The Securities and Exchange Commission, as expected, proposed on Wednesday to expand the circumstances under which companies must “claw back” performance-based bonuses awarded to executive officers. The proposal, aimed at implementing the clawback provisions of the Dodd-Frank Act, did contain at least one surprise, however.
The main feature of the proposed rules is that officers would be subject to clawbacks even when there was no misconduct. Upon a restatement of financials, if the new accounting would not have triggered a bonus, or would have triggered a lower bonus, had it been correct in the first place, the excess amount paid would go back to the company regardless of whether the accounting error was intentional.
The SEC has had clawback rules in place for more than a decade, following the spate of major accounting scandals, including those at Enron and WorldCom, that came to light in the first few years of this century. But the commission hasn’t required compensation to be returned in cases where there was no misconduct.
“Executive officers should not be permitted to retain incentive-based compensation that they should not have received in the first instance,” SEC Chair Mary Jo White said in a statement.
The SEC opted not to detail how companies should measure gains in the value of unexercised or unvested equity awards. “That was a big surprise to us,” Steve Seelig, executive compensation counsel for consulting firm Towers Watson, tells CFO. “There are all sorts of mechanical questions about how to count it, when it vests, whether to use grant-date value and other measurement issues that the SEC basically punted on.”
The proposal itself was not published by press time, and the equity-measurement issue was not addressed in a press release and fact sheet the SEC released shortly after its vote on the rule proposal Wednesday morning. But Seelig, who attended the meeting, said the commission’s staff “stated affirmatively that they’re going to leave the measurement up to companies.”
What officers would be subject to the proposed rules was not much of a surprise, but the roster would be significantly expanded. Presently, only CEOs and CFOs are subject to clawbacks. Under the proposal, a company’s “president, principal accounting officer, any vice president in charge of a principal business unit, division or function, and any other person who performs policy-making functions for the company” would also be on the hook.
That portion of the proposal reflects the way the Dodd-Frank Act’s clawback provision was written. “It was very broad and was criticized at the time for applying to people who are not responsible for presenting financials,” says Seelig. “Let’s say you run a division. You are required to deliver the results for that division. But while you might or might not have to sign off on those financials, you’re absolutely not presenting financials for the whole company. You’re not the one who’s making decisions as to when revenue should be recognized, or whatever convention it is that could be subject to a restatement.”

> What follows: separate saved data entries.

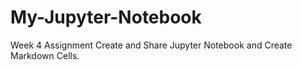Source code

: # My-Jupyter-Notebook
Week 4 Assignment Create and Share Jupyter Notebook and Create Markdown Cells. 

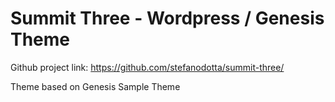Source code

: # Summit Three - Wordpress / Genesis Theme

Github project link: https://github.com/stefanodotta/summit-three/

Theme based on Genesis Sample Theme
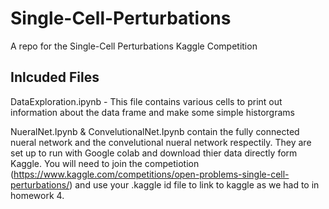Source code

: # Single-Cell-Perturbations
A repo for the Single-Cell Perturbations Kaggle Competition

## Inlcuded Files 

DataExploration.ipynb - This file contains various cells to print out information about the data frame and make some simple historgrams 

NueralNet.Ipynb & ConvelutionalNet.Ipynb contain the fully connected nueral network and the convelutional nueral network respectily.
They are set up to run with Google colab and download thier data directly form Kaggle. You will need to join the competiotion (https://www.kaggle.com/competitions/open-problems-single-cell-perturbations/) and use your .kaggle id file to link to kaggle as we had to in homework 4.



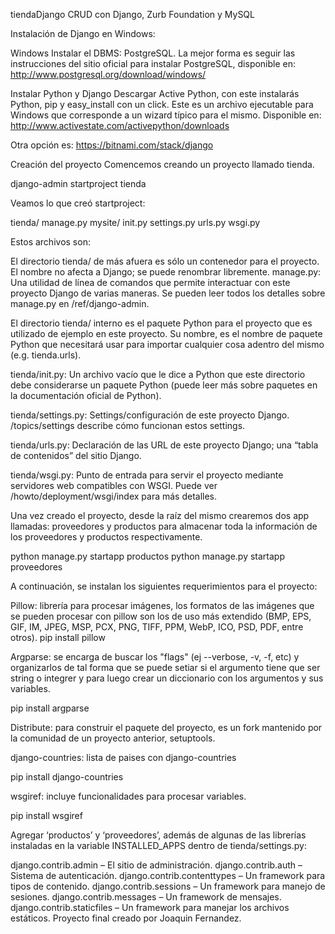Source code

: tiendaDjango
CRUD con Django, Zurb Foundation y MySQL

Instalación de Django en Windows:

Windows Instalar el DBMS: PostgreSQL. La mejor forma es seguir las instrucciones del sitio oficial para instalar PostgreSQL, disponible en: http://www.postgresql.org/download/windows/

Instalar Python y Django Descargar Active Python, con este instalarás Python, pip y easy_install con un click. Este es un archivo ejecutable para Windows que corresponde a un wizard típico para el mismo. Disponible en: http://www.activestate.com/activepython/downloads

Otra opción es: https://bitnami.com/stack/django

Creación del proyecto Comencemos creando un proyecto llamado tienda.

django-admin startproject tienda

Veamos lo que creó startproject:

tienda/ manage.py mysite/ init.py settings.py urls.py wsgi.py

Estos archivos son:

El directorio tienda/ de más afuera es sólo un contenedor para el proyecto. El nombre no afecta a Django; se puede renombrar libremente. manage.py: Una utilidad de línea de comandos que permite interactuar con este proyecto Django de varias maneras. Se pueden leer todos los detalles sobre manage.py en /ref/django-admin.

El directorio tienda/ interno es el paquete Python para el proyecto que es utilizado de ejemplo en este proyecto. Su nombre, es el nombre de paquete Python que necesitará usar para importar cualquier cosa adentro del mismo (e.g. tienda.urls).

tienda/init.py: Un archivo vacío que le dice a Python que este directorio debe considerarse un paquete Python (puede leer más sobre paquetes en la documentación oficial de Python).

tienda/settings.py: Settings/configuración de este proyecto Django. /topics/settings describe cómo funcionan estos settings.

tienda/urls.py: Declaración de las URL de este proyecto Django; una “tabla de contenidos” del sitio Django.

tienda/wsgi.py: Punto de entrada para servir el proyecto mediante servidores web compatibles con WSGI. Puede ver /howto/deployment/wsgi/index para más detalles.

Una vez creado el proyecto, desde la raíz del mismo crearemos dos app llamadas: proveedores y productos para almacenar toda la información de los proveedores y productos respectivamente.

python manage.py startapp productos python manage.py startapp proveedores

A continuación, se instalan los siguientes requerimientos para el proyecto:

Pillow: librería para procesar imágenes, los formatos de las imágenes que se pueden procesar con pillow son los de uso más extendido (BMP, EPS, GIF, IM, JPEG, MSP, PCX, PNG, TIFF, PPM, WebP, ICO, PSD, PDF, entre otros). pip install pillow

Argparse: se encarga de buscar los "flags" (ej --verbose, -v, -f, etc) y organizarlos de tal forma que se puede setiar si el argumento tiene que ser string o integrer y para luego crear un diccionario con los argumentos y sus variables.

pip install argparse

Distribute: para construir el paquete del proyecto, es un fork mantenido por la comunidad de un proyecto anterior, setuptools.

django-countries: lista de paises con django-countries

pip install django-countries

wsgiref: incluye funcionalidades para procesar variables.

pip install wsgiref

Agregar ‘productos’ y ‘proveedores’, además de algunas de las librerías instaladas en la variable INSTALLED_APPS dentro de tienda/settings.py:

django.contrib.admin – El sitio de administración. django.contrib.auth – Sistema de autenticación. django.contrib.contenttypes – Un framework para tipos de contenido. django.contrib.sessions – Un framework para manejo de sesiones. django.contrib.messages – Un framework de mensajes. django.contrib.staticfiles – Un framework para manejar los archivos estáticos.
Proyecto final creado por Joaquin Fernandez.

A Bloomberg article erroneously stated that the new rules “would claw back pay from any executive involved in preparing erroneous figures.” As Seelig notes, its application is much broader than that.

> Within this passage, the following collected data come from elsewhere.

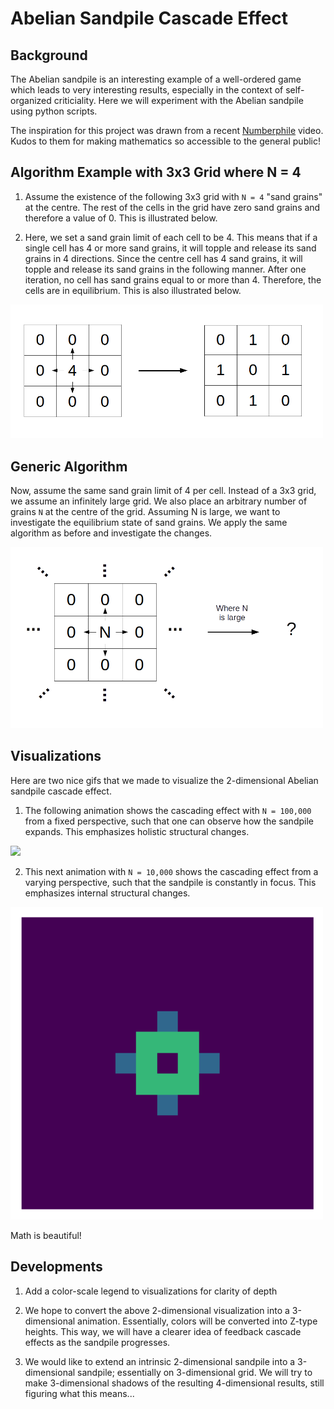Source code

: # Abelian Sandpile Cascade Effect

## Background

The Abelian sandpile is an interesting example of a well-ordered game which leads to very interesting results, especially in the context of self-organized criticiality. Here we will experiment with the Abelian sandpile using python scripts.

The inspiration for this project was drawn from a recent [Numberphile](https://www.youtube.com/watch?v=1MtEUErz7Gg) video. Kudos to them for making mathematics so accessible to the general public!

## Algorithm Example with 3x3 Grid where N = 4

1. Assume the existence of the following 3x3 grid with `N = 4` "sand grains" at the centre. The rest of the cells in the grid have zero sand grains and therefore a value of 0. This is illustrated below.

2. Here, we set a sand grain limit of each cell to be 4. This means that if a single cell has 4 or more sand grains, it will topple and release its sand grains in 4 directions. Since the centre cell has 4 sand grains, it will topple and release its sand grains in the following manner. After one iteration, no cell has sand grains equal to or more than 4. Therefore, the cells are in equilibrium. This is also illustrated below.

<img src="/rdimg/Visuals.png" width="500">

## Generic Algorithm

Now, assume the same sand grain limit of 4 per cell. Instead of a 3x3 grid, we assume an infinitely large grid. We also place an arbitrary number of grains `N` at the centre of the grid. Assuming N is large, we want to investigate the equilibrium state of sand grains. We apply the same algorithm as before and investigate the changes.

<img src="/rdimg/Visuals2.png" width="500">

## Visualizations

Here are two nice gifs that we made to visualize the 2-dimensional Abelian sandpile cascade effect.

1. The following animation shows the cascading effect with `N = 100,000` from a fixed perspective, such that one can observe how the sandpile expands. This emphasizes holistic structural changes.

<img src="https://github.com/AtreyaSh/abelianSandpile/blob/master/gif/sandyMovie2.gif" width="500">

2. This next animation with `N = 10,000` shows the cascading effect from a varying perspective, such that the sandpile is constantly in focus. This emphasizes internal structural changes.

<img src="https://github.com/AtreyaSh/abelianSandpile/blob/master/gif/sandyMovie.gif" width="500">

Math is beautiful!

## Developments

1. Add a color-scale legend to visualizations for clarity of depth

2. We hope to convert the above 2-dimensional visualization into a 3-dimensional animation. Essentially, colors will be converted into Z-type heights. This way, we will have a clearer idea of feedback cascade effects as the sandpile progresses.

3. We would like to extend an intrinsic 2-dimensional sandpile into a 3-dimensional sandpile; essentially on 3-dimensional grid. We will try to make 3-dimensional shadows of the resulting 4-dimensional results, still figuring what this means...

According to Bloomberg, which cited an April report by Audit Analytics, in 2014 companies restated financial results 831 times, 42% of which reduced the company’s bottom line. The others didn’t affect the company’s earnings but required correcting balances for shareholders’ equity, cash flow, or other accounts.
The largest restatement in 2014 was KBR Inc., which was forced to reduce net income for 2013 by $154 million, Bloomberg reported.
Technically, the proposal, which for which there will be a 60-day comment period, would require national securities exchanges and associations to establish listing standards requiring companies to develop and implement clawback policies that comply with the proposed rules.